## PROBLEM STATEMENT
In the data below, one line contains "A package to" and a later one contains "Although this package". Print both, with every line between them, exactly and alone.

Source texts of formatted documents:
§

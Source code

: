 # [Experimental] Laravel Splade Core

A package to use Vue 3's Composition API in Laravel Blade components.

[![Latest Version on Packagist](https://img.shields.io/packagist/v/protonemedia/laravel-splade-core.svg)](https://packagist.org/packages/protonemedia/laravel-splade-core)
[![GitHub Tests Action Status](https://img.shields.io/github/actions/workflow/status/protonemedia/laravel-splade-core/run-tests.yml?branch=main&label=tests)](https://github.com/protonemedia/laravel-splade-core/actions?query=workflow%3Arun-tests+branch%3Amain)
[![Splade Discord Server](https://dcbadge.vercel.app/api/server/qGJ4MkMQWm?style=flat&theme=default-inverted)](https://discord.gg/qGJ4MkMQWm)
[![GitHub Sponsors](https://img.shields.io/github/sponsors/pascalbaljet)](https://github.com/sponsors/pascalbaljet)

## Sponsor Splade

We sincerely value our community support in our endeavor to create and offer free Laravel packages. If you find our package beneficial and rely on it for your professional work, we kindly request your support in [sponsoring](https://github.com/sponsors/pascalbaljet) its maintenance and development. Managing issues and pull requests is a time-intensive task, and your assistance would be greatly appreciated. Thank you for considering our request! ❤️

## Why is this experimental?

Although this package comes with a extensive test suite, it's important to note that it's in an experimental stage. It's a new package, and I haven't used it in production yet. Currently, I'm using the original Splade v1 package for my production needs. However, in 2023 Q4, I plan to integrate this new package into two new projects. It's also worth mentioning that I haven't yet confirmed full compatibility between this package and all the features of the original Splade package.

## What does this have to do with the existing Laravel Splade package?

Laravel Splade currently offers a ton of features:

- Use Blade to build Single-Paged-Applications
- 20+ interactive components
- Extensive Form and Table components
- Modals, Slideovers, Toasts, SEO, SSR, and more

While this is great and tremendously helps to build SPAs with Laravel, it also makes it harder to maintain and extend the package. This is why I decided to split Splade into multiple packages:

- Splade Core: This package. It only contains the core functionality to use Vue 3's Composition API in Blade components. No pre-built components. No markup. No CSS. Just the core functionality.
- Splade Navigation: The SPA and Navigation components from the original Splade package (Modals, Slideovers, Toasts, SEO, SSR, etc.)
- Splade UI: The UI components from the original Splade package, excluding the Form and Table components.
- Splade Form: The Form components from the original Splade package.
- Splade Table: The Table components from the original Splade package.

§

## RESPONSE AREA
A package to use Vue 3's Composition API in Laravel Blade components.

[![Latest Version on Packagist](https://img.shields.io/packagist/v/protonemedia/laravel-splade-core.svg)](https://packagist.org/packages/protonemedia/laravel-splade-core)
[![GitHub Tests Action Status](https://img.shields.io/github/actions/workflow/status/protonemedia/laravel-splade-core/run-tests.yml?branch=main&label=tests)](https://github.com/protonemedia/laravel-splade-core/actions?query=workflow%3Arun-tests+branch%3Amain)
[![Splade Discord Server](https://dcbadge.vercel.app/api/server/qGJ4MkMQWm?style=flat&theme=default-inverted)](https://discord.gg/qGJ4MkMQWm)
[![GitHub Sponsors](https://img.shields.io/github/sponsors/pascalbaljet)](https://github.com/sponsors/pascalbaljet)

## Sponsor Splade

We sincerely value our community support in our endeavor to create and offer free Laravel packages. If you find our package beneficial and rely on it for your professional work, we kindly request your support in [sponsoring](https://github.com/sponsors/pascalbaljet) its maintenance and development. Managing issues and pull requests is a time-intensive task, and your assistance would be greatly appreciated. Thank you for considering our request! ❤️

## Why is this experimental?

Although this package comes with a extensive test suite, it's important to note that it's in an experimental stage. It's a new package, and I haven't used it in production yet. Currently, I'm using the original Splade v1 package for my production needs. However, in 2023 Q4, I plan to integrate this new package into two new projects. It's also worth mentioning that I haven't yet confirmed full compatibility between this package and all the features of the original Splade package.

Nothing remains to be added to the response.